- Born: Henrietta Scerri 2 April 1901 Sliema, Crown Colony of Malta
- Died: 9 July 1973 (aged 72) Malta
- Burial place: Addolorata Cemetery, Paola, Malta
- Occupations: Spy; nurse; housewife;

= Chetta Chevalier =

Maltese woman who rescued Jews during WWII

Henrietta Chetta Chevalier (2 April 1901 – 9 July 1973) was a Maltese woman of British nationality resident in Rome and a critical node in Monsignor Hugh O'Flaherty's "Rome Escape Line" network operating in the Vatican during World War II. Her third-floor flat on the Via Imperia was used as a depot for supplies, and to lodge escapees fleeing the Fascist regimes of Europe. She was known within the organization as "Mrs. M." The provenance of her nom de guerre — whether this was a reference to her home island of Malta, her mother's maiden name, or another factor — is unknown.

==Life==
Chevalier was born Henrietta Scerri to Emmanuel Scerri and his wife Maria née Mamo in Sliema, Malta. She married Thomas Chevalier on 15 May 1920 at the Church of Our Lady of the Sacred Heart in Sliema. The couple lived in Rome, where Mr. Chevalier worked as an agent for British travel company Thomas Cook & Sons, and had several children. After the death of her husband and the imprisonment of one of her sons in 1939, the British widow found herself stuck in Mussolini's fascist state and responsible for the welfare of her children and elderly mother. Recruited into O'Flaherty's network, Chevalier essentially gave O'Flaherty carte blanche to use her apartment as a storehouse and safehouse for people fleeing fascism. Despite several close scrapes — including one which one of her daughters, Gemma, hid from Chevalier — and being under constant surveillance by Hitler's Sicherheitsdienst, Chevalier and her family continued their clandestine activities under constant risk of death until being evacuated by O'Flaherty's network one by one to a farm on the outskirts of the city where they lived out the rest of the war in hiding themselves.

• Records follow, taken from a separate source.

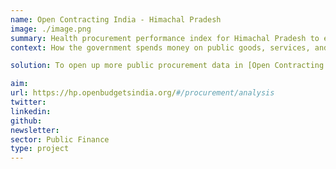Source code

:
```yaml
---
name: Open Contracting India - Himachal Pradesh
image: ./image.png
summary: Health procurement performance index for Himachal Pradesh to explore procurement data.
context: How the government spends money on public goods, services, and infrastructure is referred to as Public Procurement. Public procurement data is imperative to understand government priorities and advocate for better spending. What started as a hackathon project, creating an index for procurement practices for health-related procurement in Himachal Pradesh turned into a full-fledged partnership, between CivicDataLab and [Open Contracting Partnership](https://www.open-contracting.org/).

solution: To open up more public procurement data in [Open Contracting Data Standards](https://standard.open-contracting.org/latest/en/) that are easy to analyse and gather insights from - on a variety of issues including public health, education, and more.

aim:
url: https://hp.openbudgetsindia.org/#/procurement/analysis
twitter:
linkedin:
github:
newsletter:
sector: Public Finance
type: project
---
```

In 1945, Chevalier was awarded a British Empire Medal (BEM) for her extraordinary efforts to offer sanctuary to those in need. Her efforts are credited with directly offering assistance to 4,000 people during the war.

Chevalier passed away on her native Malta on 9 July 1973, and is buried at the Santa Maria Addolorata Cemetery. A memorial garden has been planted in her honour at the Malta Aviation Museum and was opened on 24 November 2012.